Records for processing =
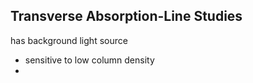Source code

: ## Transverse Absorption-Line Studies
has background light source
 - sensitive to low column density
 - 
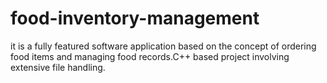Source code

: # food-inventory-management
it is a fully featured software application based on the concept of ordering food items and managing food records.C++ based project involving extensive file handling.
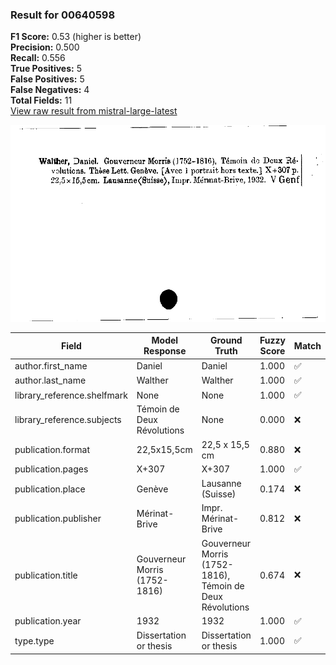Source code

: ### Result for 00640598
**F1 Score:** 0.53 (higher is better)<br>**Precision:** 0.500<br>**Recall:** 0.556<br>**True Positives:** 5<br>**False Positives:** 5<br>**False Negatives:** 4<br>**Total Fields:** 11<br>[View raw result from mistral-large-latest](https://github.com/RISE-UNIBAS/humanities_data_benchmark/blob/main/results/2025-10-01/T0192/request_T0192_00640598.json)

<img src="https://github.com/RISE-UNIBAS/humanities_data_benchmark/blob/main/benchmarks/zettelkatalog/images/00640598.jpg?raw=true" alt="00640598" width="600px">

| Field | Model Response | Ground Truth | Fuzzy Score | Match |
|-------|----------------|--------------|-------------|-------|
| author.first_name | Daniel | Daniel | 1.000 | ✅ |
| author.last_name | Walther | Walther | 1.000 | ✅ |
| library_reference.shelfmark | None | None | 1.000 | ✅ |
| library_reference.subjects | Témoin de Deux Révolutions | None | 0.000 | ❌ |
| publication.format | 22,5x15,5cm | 22,5 x 15,5 cm | 0.880 | ❌ |
| publication.pages | X+307 | X+307 | 1.000 | ✅ |
| publication.place | Genève | Lausanne (Suisse) | 0.174 | ❌ |
| publication.publisher | Mérinat-Brive | Impr. Mérinat-Brive | 0.812 | ❌ |
| publication.title | Gouverneur Morris (1752-1816) | Gouverneur Morris (1752-1816), Témoin de Deux Révolutions | 0.674 | ❌ |
| publication.year | 1932 | 1932 | 1.000 | ✅ |
| type.type | Dissertation or thesis | Dissertation or thesis | 1.000 | ✅ |
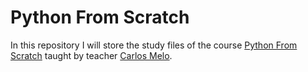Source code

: # Python From Scratch
In this repository I will store the study files of the course [Python From Scratch](https://escola.sigmoidal.ai/curso-python/) taught by teacher [Carlos Melo](https://github.com/carlosfab).

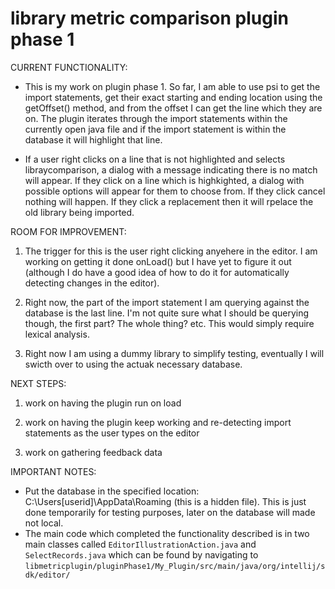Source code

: # library metric comparison plugin phase 1

CURRENT FUNCTIONALITY:

* This is my work on plugin phase 1. So far, I am able to use psi to get the import statements, get their exact starting and ending location using the getOffset() method, and from the offset I can get the line which they are on. The plugin iterates through the import statements within the currently open java file and if the import statement is within the database it will highlight that line.

* If a user right clicks on a line that is not highlighted and selects libraycomparison, a dialog with a message indicating there is no match will appear. If they click on a line which is highkighted, a dialog with possible options will appear for them to choose from. If they click cancel nothing will happen. If they click a replacement then it will rpelace the old library being imported. 


ROOM FOR IMPROVEMENT:

1. The trigger for this is the user right clicking anyehere in the editor. I am working on getting it done onLoad() but I have yet to figure it out (although I do have a good idea of how to do it for automatically detecting changes in the editor).

2. Right now, the part of the import statement I am querying against the database is the last line. I'm not quite sure what I should be querying though, the first part? The whole thing? etc. This would simply require lexical analysis. 

3. Right now I am using a dummy library to simplify testing, eventually I will swicth over to using the actuak necessary database.

NEXT STEPS:

1. work on having the plugin run on load

2. work on having the plugin keep working and re-detecting import statements as the user types on the editor

3. work on gathering feedback data 

IMPORTANT NOTES:
* Put the database in the specified location: C:\Users\[userid]\AppData\Roaming (this is a hidden file). This is just done temporarily for testing purposes, later on the database will made not local. 
* The main code which completed the functionality described is in two main classes called `EditorIllustrationAction.java`  and `SelectRecords.java` which can be found by navigating to `libmetricplugin/pluginPhase1/My_Plugin/src/main/java/org/intellij/sdk/editor/`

Exercise description = The records above, copied word for word without the pictures, are what should be output.

Solution =
Source code

: ## Transverse Absorption-Line Studies
has background light source
 - sensitive to low column density
 - 
Source code

: # food-inventory-management
it is a fully featured software application based on the concept of ordering food items and managing food records.C++ based project involving extensive file handling.
Source code

: ### Result for 00640598
**F1 Score:** 0.53 (higher is better)<br>**Precision:** 0.500<br>**Recall:** 0.556<br>**True Positives:** 5<br>**False Positives:** 5<br>**False Negatives:** 4<br>**Total Fields:** 11<br>[View raw result from mistral-large-latest](https://github.com/RISE-UNIBAS/humanities_data_benchmark/blob/main/results/2025-10-01/T0192/request_T0192_00640598.json)

<img src="https://github.com/RISE-UNIBAS/humanities_data_benchmark/blob/main/benchmarks/zettelkatalog/images/00640598.jpg?raw=true" alt="00640598" width="600px">

| Field | Model Response | Ground Truth | Fuzzy Score | Match |
|-------|----------------|--------------|-------------|-------|
| author.first_name | Daniel | Daniel | 1.000 | ✅ |
| author.last_name | Walther | Walther | 1.000 | ✅ |
| library_reference.shelfmark | None | None | 1.000 | ✅ |
| library_reference.subjects | Témoin de Deux Révolutions | None | 0.000 | ❌ |
| publication.format | 22,5x15,5cm | 22,5 x 15,5 cm | 0.880 | ❌ |
| publication.pages | X+307 | X+307 | 1.000 | ✅ |
| publication.place | Genève | Lausanne (Suisse) | 0.174 | ❌ |
| publication.publisher | Mérinat-Brive | Impr. Mérinat-Brive | 0.812 | ❌ |
| publication.title | Gouverneur Morris (1752-1816) | Gouverneur Morris (1752-1816), Témoin de Deux Révolutions | 0.674 | ❌ |
| publication.year | 1932 | 1932 | 1.000 | ✅ |
| type.type | Dissertation or thesis | Dissertation or thesis | 1.000 | ✅ |
Source code

: # Python From Scratch
In this repository I will store the study files of the course [Python From Scratch](https://escola.sigmoidal.ai/curso-python/) taught by teacher [Carlos Melo](https://github.com/carlosfab).

Source code

: # library metric comparison plugin phase 1

CURRENT FUNCTIONALITY:

* This is my work on plugin phase 1. So far, I am able to use psi to get the import statements, get their exact starting and ending location using the getOffset() method, and from the offset I can get the line which they are on. The plugin iterates through the import statements within the currently open java file and if the import statement is within the database it will highlight that line.

* If a user right clicks on a line that is not highlighted and selects libraycomparison, a dialog with a message indicating there is no match will appear. If they click on a line which is highkighted, a dialog with possible options will appear for them to choose from. If they click cancel nothing will happen. If they click a replacement then it will rpelace the old library being imported. 


ROOM FOR IMPROVEMENT:

1. The trigger for this is the user right clicking anyehere in the editor. I am working on getting it done onLoad() but I have yet to figure it out (although I do have a good idea of how to do it for automatically detecting changes in the editor).

2. Right now, the part of the import statement I am querying against the database is the last line. I'm not quite sure what I should be querying though, the first part? The whole thing? etc. This would simply require lexical analysis. 

3. Right now I am using a dummy library to simplify testing, eventually I will swicth over to using the actuak necessary database.

NEXT STEPS:

1. work on having the plugin run on load

2. work on having the plugin keep working and re-detecting import statements as the user types on the editor

3. work on gathering feedback data 

IMPORTANT NOTES:
* Put the database in the specified location: C:\Users\[userid]\AppData\Roaming (this is a hidden file). This is just done temporarily for testing purposes, later on the database will made not local. 
* The main code which completed the functionality described is in two main classes called `EditorIllustrationAction.java`  and `SelectRecords.java` which can be found by navigating to `libmetricplugin/pluginPhase1/My_Plugin/src/main/java/org/intellij/sdk/editor/`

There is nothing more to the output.